A few days before Chapman was to stand for reelection as sheriff, a second lunacy commission convened and declared Winnegan sane. Chapman ultimately lost his bid for reelection to William Colgate Whitehead, who’d been backed by the angry mob.

At his trial, Winnegan protested his innocence and “on the witness stand explained away every moment of his time from the hour he quit work … until he was arrested and spirited away to prevent a mob from taking his life,” the Planet reported.

Winnegan was ultimately convicted of the rape and murder, and was executed by electric chair on Jan. 25, 1926.

In a Nov. 21 interview at his home, Charlie Phelps, who served as sheriff of Isle of Wight from 1988 to 2011, only vaguely recalled reports of a body being found near the Dardens’ store during his tenure.
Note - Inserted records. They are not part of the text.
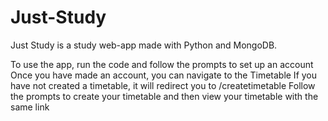 # Just-Study
Just Study is a study web-app made with Python and MongoDB.

To use the app, run the code and follow the prompts to set up an account
Once you have made an account, you can navigate to the Timetable
If you have not created a timetable, it will redirect you to /createtimetable
Follow the prompts to create your timetable and then view your timetable with the same link
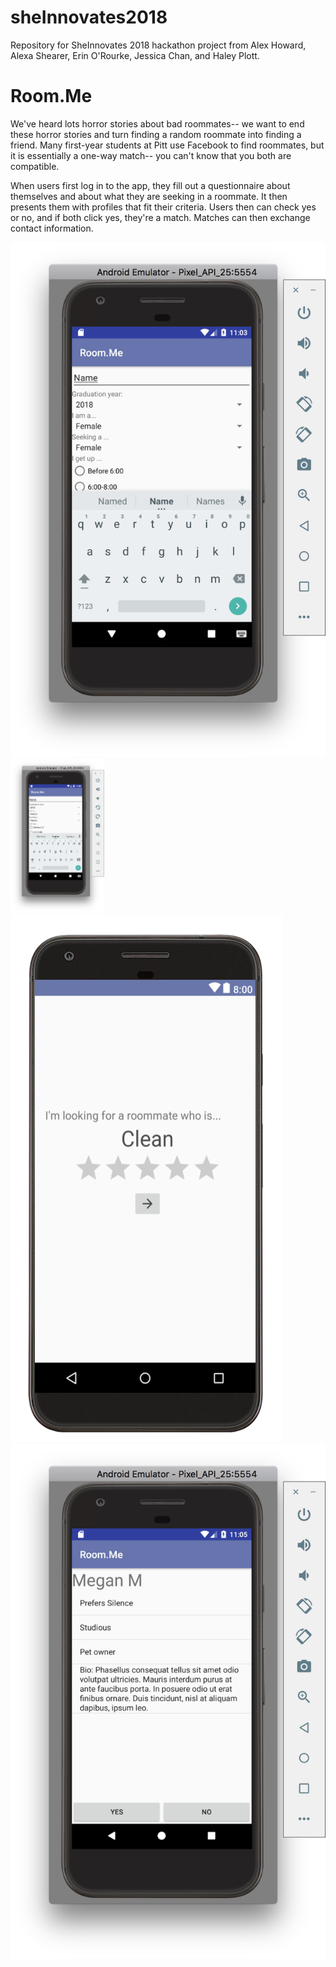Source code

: # sheInnovates2018

Repository for SheInnovates 2018 hackathon project from Alex Howard, Alexa Shearer, Erin O'Rourke, Jessica Chan, and Haley Plott.

# Room.Me

We've heard lots horror stories about bad roommates-- we want to end these horror stories and turn finding a random roommate into finding a friend. Many first-year students at Pitt use Facebook to find roommates, but it is essentially a one-way match-- you can't know that you both are compatible.

When users first log in to the app, they fill out a questionnaire about themselves and about what they are seeking in a roommate. It then presents them with profiles that fit their criteria. Users then can check yes or no, and if both click yes, they're a match. Matches can then exchange contact information.

![Onboarding Profile Creation](https://github.com/ashes303/sheInnovates2018/blob/master/Questionaire.png)
<img src="https://github.com/ashes303/sheInnovates2018/blob/master/Questionaire.png" width="150">
![Users indicate their preferences in a roommate](https://github.com/ashes303/sheInnovates2018/blob/master/Survey.png)
![Users view other profiles to find potential matches](https://github.com/ashes303/sheInnovates2018/blob/master/Viewing%20Profile.png)
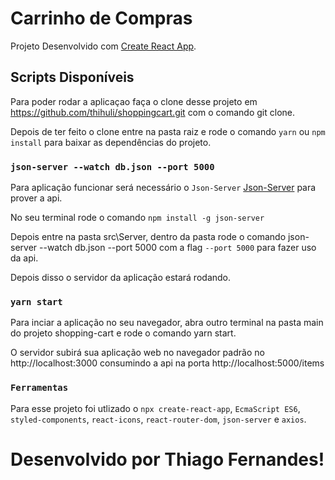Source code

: # Carrinho de Compras

Projeto Desenvolvido com [Create React App](https://github.com/facebook/create-react-app).

## Scripts Disponíveis

Para poder rodar a aplicaçao faça o clone desse projeto em https://github.com/thihuli/shoppingcart.git com o comando git clone.

Depois de ter feito o clone entre na pasta raiz e rode o comando `yarn` ou `npm install` para baixar as dependências do projeto.

### `json-server --watch db.json --port 5000`

Para aplicação funcionar será necessário o `Json-Server` [Json-Server](https://www.npmjs.com/package/json-server) para prover a api.

No seu terminal rode o comando `npm install -g json-server`

Depois entre na pasta src\Server, dentro da pasta rode o comando json-server --watch db.json --port 5000 com a flag `--port 5000` para fazer uso da api.

Depois disso o servidor da aplicação estará rodando.

### `yarn start`

Para inciar a aplicação no seu navegador, abra outro terminal na pasta main do projeto shopping-cart e rode o comando yarn start.

O servidor subirá sua aplicação web no navegador padrão no http://localhost:3000 consumindo a api na porta http://localhost:5000/items

### `Ferramentas`

Para esse projeto foi utlizado o `npx create-react-app`, `EcmaScript ES6`, `styled-components`, `react-icons`, `react-router-dom`, `json-server` e `axios`.

# Desenvolvido por Thiago Fernandes!

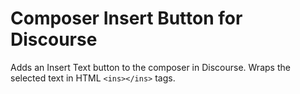 # Composer Insert Button for Discourse

Adds an Insert Text button to the composer in Discourse. Wraps the selected text in HTML `<ins></ins>` tags.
Nor did Phelps recall ever working any racially motivated crimes.

“I had some Black-on-Black crimes and white-on-white crimes,” Phelps said.

As for whether it could have been drug-related, “I can’t say that we were really ever inundated with drug-related crime,” Phelps said, but “we had our share of it.”

The Dardens did ultimately still make it to their daughter’s kindergarten graduation and the Smithfield market, but then returned to watch as police worked the crime scene on their farm.

“It seemed like they were here almost all day,” Darden recalled.

But it wouldn’t be the last time someone came running up to Dee Dee’s door to tell her that the body of a murder victim had been spotted near her home.